[Raw data Boundary: Start]
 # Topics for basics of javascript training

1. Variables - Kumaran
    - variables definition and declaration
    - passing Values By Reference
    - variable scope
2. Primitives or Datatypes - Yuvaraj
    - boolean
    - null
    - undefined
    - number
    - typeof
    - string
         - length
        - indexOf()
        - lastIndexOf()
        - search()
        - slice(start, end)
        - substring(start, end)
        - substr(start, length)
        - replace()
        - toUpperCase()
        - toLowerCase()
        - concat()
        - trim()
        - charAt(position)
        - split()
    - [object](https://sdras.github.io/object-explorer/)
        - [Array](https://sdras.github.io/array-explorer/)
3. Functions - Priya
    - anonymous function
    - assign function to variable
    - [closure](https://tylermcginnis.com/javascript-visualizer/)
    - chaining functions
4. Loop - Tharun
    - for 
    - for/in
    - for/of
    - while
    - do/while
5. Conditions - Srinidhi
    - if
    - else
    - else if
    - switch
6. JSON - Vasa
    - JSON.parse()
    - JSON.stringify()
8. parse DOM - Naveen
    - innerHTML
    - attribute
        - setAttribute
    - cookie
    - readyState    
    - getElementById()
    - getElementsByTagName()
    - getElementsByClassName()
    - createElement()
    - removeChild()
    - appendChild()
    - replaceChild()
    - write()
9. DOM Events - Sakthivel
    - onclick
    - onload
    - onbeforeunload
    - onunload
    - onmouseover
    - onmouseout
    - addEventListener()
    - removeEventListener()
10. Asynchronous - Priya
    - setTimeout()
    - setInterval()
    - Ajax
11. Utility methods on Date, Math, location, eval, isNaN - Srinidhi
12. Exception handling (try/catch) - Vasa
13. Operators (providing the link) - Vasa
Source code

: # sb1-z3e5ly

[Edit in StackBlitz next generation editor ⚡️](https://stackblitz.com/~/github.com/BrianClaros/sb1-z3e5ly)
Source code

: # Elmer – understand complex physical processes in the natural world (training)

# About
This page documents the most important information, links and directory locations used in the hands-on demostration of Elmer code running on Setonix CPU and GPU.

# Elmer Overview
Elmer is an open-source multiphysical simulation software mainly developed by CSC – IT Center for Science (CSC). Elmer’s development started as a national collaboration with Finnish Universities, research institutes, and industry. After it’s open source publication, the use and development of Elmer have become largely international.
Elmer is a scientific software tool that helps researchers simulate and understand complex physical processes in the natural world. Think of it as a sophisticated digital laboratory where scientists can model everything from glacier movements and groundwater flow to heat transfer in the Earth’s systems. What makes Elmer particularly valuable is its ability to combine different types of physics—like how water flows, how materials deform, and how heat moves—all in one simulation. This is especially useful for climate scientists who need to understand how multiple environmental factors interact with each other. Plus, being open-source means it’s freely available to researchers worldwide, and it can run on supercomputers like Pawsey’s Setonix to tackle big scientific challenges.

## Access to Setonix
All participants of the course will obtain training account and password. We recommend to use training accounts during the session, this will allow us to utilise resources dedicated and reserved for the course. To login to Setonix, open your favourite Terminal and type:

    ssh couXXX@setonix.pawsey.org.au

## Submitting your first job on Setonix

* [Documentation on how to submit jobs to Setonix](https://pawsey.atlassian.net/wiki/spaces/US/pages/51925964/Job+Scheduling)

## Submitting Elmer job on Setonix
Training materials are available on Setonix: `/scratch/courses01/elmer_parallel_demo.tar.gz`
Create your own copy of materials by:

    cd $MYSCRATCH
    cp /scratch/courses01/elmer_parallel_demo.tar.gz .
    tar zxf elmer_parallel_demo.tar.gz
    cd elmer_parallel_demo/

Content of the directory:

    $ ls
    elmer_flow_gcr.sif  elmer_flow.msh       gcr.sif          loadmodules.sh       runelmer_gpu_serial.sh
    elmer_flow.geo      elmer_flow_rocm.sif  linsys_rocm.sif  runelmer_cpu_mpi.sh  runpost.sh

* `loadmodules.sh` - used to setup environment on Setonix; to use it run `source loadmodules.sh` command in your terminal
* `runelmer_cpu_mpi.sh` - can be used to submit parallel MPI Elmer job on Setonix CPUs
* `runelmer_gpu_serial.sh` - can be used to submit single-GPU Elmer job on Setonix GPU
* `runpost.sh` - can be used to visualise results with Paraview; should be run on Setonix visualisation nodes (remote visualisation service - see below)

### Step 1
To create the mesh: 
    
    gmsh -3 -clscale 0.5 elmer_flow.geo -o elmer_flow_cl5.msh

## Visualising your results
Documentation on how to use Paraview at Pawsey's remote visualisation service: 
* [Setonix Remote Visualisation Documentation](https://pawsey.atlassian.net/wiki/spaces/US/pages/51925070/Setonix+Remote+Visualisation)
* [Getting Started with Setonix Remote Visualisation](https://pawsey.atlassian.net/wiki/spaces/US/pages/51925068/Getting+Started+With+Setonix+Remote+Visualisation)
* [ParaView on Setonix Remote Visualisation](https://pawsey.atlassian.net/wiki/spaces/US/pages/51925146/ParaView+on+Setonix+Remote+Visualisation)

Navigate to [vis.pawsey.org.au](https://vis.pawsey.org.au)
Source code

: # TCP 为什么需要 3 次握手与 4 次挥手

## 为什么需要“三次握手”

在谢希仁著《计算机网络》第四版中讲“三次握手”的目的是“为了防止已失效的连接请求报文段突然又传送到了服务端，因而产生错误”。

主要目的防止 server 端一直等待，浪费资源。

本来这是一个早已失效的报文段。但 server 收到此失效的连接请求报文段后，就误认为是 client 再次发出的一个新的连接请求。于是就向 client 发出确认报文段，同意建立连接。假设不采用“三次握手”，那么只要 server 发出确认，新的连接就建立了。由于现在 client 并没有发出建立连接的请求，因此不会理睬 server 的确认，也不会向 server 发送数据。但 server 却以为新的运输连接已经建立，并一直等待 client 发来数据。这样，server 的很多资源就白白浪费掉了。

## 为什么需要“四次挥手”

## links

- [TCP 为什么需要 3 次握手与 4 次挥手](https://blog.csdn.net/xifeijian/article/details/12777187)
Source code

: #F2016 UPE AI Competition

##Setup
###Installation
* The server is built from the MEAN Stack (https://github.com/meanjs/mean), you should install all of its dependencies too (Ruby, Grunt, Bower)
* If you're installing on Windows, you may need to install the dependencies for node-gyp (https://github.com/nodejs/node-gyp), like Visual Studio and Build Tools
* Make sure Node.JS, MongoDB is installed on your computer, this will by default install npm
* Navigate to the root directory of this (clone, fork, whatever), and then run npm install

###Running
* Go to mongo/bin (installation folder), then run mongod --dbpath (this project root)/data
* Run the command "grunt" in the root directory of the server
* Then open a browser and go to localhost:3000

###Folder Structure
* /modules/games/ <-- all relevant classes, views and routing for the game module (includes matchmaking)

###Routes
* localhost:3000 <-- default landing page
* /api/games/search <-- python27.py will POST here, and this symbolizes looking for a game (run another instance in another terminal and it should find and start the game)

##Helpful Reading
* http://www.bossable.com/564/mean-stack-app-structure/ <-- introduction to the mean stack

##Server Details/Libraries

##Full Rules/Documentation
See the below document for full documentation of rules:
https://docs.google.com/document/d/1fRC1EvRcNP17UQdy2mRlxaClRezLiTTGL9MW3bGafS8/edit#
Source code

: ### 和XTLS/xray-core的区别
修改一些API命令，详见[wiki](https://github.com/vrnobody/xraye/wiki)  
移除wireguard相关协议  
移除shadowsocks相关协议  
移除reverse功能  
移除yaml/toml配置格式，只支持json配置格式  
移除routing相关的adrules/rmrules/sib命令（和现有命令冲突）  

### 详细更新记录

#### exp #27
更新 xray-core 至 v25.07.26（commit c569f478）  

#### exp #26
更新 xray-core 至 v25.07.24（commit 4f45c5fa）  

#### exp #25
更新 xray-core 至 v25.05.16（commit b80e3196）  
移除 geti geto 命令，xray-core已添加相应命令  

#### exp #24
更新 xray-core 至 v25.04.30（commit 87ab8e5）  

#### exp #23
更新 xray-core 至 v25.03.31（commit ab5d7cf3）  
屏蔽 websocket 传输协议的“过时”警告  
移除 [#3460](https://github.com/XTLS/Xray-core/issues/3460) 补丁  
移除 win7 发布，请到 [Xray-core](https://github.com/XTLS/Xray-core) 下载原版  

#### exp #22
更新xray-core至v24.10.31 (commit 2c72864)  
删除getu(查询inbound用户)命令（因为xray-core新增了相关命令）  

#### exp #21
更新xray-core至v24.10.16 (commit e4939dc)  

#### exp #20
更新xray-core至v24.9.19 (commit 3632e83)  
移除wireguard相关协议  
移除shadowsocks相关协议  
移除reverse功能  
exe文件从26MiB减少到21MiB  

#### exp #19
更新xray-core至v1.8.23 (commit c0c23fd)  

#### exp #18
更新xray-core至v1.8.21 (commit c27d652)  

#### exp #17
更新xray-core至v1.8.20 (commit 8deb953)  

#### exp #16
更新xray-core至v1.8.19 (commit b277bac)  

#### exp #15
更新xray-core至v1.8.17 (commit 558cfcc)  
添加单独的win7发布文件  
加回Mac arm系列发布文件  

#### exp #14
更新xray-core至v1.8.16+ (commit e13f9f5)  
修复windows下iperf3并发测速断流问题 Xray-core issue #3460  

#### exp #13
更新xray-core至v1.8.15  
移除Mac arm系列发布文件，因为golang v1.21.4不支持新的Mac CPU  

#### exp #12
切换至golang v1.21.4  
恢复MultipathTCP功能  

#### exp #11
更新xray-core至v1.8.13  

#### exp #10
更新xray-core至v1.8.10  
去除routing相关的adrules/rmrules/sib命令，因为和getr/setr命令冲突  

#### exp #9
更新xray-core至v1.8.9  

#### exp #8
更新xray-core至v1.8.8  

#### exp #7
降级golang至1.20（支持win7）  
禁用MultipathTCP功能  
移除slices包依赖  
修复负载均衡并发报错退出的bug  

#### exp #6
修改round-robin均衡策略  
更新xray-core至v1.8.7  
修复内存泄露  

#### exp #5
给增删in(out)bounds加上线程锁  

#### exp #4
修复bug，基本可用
[Raw data Boundary: End]
Problem statement
Going over every line of the entries, tally those containing the string "Priya" and report only the figure.

Your response
2